Alors, oui, pour ce qui est de faire couler le sang et de viser l’overdose de plans gore, "Revenge" déploie largement de quoi justifier les dix euros de la séance. Mais pour ce qui est d’élever l’impact viscéral d’un genre à défaut de prétendre le révolutionner, mieux vaut chercher ailleurs. Surtout quand on voit cette tournure critique assez aberrante, cherchant à tout prix – et sans doute à cause d’une actualité pour le moins bouillante – à lire cette série B carrée et vénère comme une charge féministe de première catégorie, là où la mise en scène de Fargeat utilise avant tout la loi du Talion et l’exécution sommaire comme des ressorts narratifs et non comme les bases d’un discours (encore heureux !).

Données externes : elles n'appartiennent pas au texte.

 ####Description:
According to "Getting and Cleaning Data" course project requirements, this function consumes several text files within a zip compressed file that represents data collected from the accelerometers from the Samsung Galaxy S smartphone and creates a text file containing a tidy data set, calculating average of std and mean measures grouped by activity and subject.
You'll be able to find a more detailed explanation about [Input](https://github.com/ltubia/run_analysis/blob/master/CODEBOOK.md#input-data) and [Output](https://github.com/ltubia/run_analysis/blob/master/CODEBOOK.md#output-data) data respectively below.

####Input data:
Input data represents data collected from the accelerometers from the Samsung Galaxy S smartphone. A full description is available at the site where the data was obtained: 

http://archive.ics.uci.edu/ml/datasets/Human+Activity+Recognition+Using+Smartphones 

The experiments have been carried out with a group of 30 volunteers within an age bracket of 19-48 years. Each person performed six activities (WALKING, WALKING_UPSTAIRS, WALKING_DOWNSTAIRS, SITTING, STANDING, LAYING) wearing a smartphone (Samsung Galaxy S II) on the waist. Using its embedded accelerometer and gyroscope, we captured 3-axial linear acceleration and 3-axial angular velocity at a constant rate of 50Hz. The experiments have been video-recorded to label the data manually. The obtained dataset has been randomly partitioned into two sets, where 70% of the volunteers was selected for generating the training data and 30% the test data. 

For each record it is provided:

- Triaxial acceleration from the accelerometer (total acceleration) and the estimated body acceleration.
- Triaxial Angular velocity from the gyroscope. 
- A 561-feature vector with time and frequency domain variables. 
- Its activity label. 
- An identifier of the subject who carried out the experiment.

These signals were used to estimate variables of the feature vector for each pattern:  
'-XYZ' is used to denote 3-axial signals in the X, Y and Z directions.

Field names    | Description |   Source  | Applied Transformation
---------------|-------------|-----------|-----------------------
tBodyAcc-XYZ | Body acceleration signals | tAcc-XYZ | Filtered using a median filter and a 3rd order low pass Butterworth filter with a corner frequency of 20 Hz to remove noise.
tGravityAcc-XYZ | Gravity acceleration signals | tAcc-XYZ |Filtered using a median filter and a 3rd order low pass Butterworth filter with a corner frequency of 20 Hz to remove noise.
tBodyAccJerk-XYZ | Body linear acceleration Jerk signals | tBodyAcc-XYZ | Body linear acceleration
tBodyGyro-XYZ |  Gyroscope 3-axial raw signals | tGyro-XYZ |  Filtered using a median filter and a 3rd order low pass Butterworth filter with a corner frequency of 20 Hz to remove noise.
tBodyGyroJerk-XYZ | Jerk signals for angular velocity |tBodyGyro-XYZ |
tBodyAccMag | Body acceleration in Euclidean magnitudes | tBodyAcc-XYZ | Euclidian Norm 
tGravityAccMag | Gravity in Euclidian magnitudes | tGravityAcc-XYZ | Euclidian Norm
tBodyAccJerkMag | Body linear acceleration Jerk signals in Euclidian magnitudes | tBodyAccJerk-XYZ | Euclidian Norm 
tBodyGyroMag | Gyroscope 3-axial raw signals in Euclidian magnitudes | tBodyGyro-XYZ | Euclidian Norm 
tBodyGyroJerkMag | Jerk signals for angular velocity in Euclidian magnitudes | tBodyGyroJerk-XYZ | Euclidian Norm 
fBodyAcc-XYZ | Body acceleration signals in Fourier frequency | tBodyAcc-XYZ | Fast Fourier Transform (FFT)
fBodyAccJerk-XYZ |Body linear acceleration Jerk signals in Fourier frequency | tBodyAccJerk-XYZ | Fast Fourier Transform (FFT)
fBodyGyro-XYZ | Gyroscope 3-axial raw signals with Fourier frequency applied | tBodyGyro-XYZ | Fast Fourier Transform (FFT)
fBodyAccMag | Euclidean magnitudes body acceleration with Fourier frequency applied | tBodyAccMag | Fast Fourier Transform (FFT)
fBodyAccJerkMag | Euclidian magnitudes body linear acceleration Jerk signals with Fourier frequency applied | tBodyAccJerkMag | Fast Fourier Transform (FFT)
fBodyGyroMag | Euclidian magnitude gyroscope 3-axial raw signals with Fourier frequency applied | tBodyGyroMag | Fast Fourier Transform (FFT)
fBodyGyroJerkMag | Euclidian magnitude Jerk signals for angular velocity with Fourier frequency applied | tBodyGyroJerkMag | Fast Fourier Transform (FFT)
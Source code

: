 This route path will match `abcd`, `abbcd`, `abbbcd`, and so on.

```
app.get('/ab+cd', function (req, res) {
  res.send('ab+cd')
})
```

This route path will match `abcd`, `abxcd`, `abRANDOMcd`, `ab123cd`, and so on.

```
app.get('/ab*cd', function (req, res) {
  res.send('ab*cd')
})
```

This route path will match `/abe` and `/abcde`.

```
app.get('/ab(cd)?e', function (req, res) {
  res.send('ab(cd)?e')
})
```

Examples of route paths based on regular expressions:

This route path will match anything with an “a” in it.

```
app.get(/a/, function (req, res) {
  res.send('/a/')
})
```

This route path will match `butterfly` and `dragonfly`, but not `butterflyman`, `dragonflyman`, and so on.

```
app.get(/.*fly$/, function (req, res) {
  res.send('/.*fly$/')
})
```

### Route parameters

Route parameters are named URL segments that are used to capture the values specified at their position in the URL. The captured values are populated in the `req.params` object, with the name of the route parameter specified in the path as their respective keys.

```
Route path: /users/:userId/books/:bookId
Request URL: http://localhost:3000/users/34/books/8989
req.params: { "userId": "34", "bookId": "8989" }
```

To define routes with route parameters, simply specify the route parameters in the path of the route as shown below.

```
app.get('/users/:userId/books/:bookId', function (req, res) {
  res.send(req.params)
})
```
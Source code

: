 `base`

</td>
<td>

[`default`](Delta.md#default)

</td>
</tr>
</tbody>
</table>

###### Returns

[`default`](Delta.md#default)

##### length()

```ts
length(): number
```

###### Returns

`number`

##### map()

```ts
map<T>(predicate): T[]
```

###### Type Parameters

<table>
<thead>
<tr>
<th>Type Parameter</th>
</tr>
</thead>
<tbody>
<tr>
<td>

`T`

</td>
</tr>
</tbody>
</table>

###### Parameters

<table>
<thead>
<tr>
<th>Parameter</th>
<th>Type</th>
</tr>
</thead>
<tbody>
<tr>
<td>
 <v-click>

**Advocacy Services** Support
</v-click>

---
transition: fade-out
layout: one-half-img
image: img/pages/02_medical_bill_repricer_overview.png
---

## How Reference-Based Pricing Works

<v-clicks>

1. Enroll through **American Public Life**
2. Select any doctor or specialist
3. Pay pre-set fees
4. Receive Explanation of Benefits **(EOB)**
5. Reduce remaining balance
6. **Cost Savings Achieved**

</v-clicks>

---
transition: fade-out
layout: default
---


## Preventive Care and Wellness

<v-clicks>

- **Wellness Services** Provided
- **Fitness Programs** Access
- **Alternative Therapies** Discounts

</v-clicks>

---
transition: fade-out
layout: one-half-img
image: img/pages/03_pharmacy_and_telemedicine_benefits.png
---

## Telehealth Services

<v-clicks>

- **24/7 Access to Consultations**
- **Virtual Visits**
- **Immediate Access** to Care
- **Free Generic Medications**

On serait donc très tenté à l’idée d’inviter certains exégètes néophytes à faire une petite séance d’apnée dans l’historique du rape and revenge, histoire d’en assimiler le racolage putassier et souvent assumé là où ils pensaient y dénicher un hypothétique réveil de conscience féministe (parfois plus accidentel qu’autre chose). Quoi qu’il en soit, la présence d’une femme derrière la caméra – aussi surdouée et prometteuse soit-elle – n’a pas suffi ici à rendre le genre plus habité et subversif qu’à l’accoutumée. "Revenge" s’en tient à une pure logique de série B, et lâche de solides cartouches sur ce terrain-là, ni plus ni moins. Pour le reste, mieux vaut revoir "L’ange de la vengeance" d’Abel Ferrara, seul vrai film féministe à avoir trouvé racine dans cette catégorie.